Say, as a bare number, how many lines of the listing hold "varphi".

** Records to use follows **

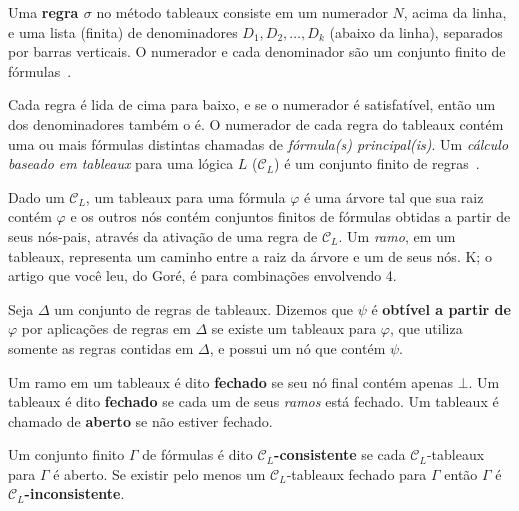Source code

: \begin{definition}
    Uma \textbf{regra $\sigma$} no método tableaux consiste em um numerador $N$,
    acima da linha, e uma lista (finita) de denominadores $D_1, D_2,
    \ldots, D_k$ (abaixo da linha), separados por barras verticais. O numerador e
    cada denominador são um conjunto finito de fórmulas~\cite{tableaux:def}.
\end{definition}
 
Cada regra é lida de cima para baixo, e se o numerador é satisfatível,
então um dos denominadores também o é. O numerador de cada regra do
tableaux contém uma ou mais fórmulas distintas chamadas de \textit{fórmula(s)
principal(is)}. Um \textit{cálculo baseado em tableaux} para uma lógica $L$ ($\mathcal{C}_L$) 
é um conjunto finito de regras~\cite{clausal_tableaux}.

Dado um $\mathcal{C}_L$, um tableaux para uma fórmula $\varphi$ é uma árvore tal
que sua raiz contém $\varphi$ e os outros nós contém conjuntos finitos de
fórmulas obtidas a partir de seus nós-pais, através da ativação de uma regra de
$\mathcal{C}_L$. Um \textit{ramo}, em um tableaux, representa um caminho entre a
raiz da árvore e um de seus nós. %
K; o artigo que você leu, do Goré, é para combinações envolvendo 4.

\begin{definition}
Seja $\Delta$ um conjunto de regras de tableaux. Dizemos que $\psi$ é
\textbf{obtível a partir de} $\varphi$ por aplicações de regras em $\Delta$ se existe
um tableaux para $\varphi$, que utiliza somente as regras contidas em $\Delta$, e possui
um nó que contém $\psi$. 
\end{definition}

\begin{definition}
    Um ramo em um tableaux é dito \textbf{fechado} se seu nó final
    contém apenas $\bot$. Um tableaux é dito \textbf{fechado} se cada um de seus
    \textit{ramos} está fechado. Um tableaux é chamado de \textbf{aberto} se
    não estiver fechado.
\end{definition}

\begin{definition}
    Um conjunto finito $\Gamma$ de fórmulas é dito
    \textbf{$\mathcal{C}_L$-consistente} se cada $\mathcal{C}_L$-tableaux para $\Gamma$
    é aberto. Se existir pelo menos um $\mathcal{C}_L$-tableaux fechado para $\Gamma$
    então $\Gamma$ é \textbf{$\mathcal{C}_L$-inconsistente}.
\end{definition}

** End of Records to use **
** Records to use follows **

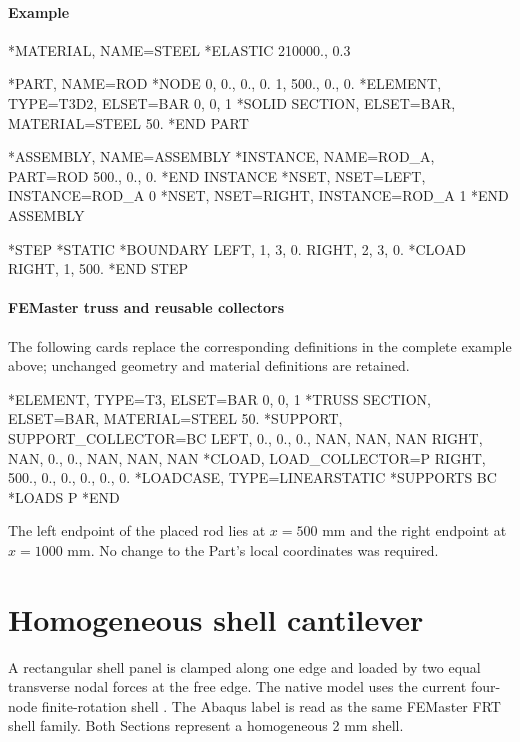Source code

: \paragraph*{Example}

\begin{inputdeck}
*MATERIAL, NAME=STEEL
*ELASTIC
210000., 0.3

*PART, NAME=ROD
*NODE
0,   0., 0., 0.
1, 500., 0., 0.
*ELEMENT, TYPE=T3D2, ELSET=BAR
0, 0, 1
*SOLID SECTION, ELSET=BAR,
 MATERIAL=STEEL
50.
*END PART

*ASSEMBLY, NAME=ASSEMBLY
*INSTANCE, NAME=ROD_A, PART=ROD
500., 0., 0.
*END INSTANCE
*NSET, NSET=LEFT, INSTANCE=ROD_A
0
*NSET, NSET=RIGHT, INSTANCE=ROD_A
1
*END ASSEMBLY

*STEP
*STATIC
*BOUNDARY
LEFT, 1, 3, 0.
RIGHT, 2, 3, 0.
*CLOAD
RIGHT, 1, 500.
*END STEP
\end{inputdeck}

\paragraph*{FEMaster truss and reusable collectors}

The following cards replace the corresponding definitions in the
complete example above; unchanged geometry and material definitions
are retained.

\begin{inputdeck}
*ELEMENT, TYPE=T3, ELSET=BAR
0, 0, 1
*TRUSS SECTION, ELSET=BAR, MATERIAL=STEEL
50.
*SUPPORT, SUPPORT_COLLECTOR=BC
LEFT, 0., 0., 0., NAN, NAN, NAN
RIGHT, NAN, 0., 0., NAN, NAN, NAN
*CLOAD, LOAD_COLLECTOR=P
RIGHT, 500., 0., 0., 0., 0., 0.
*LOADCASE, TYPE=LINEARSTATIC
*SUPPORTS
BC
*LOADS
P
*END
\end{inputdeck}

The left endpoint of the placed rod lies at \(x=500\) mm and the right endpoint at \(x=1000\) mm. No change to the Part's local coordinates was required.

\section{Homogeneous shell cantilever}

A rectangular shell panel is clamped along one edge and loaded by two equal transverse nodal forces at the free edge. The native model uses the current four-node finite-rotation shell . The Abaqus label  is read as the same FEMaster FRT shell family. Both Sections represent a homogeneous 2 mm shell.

** End of Records to use **

Answer box: 4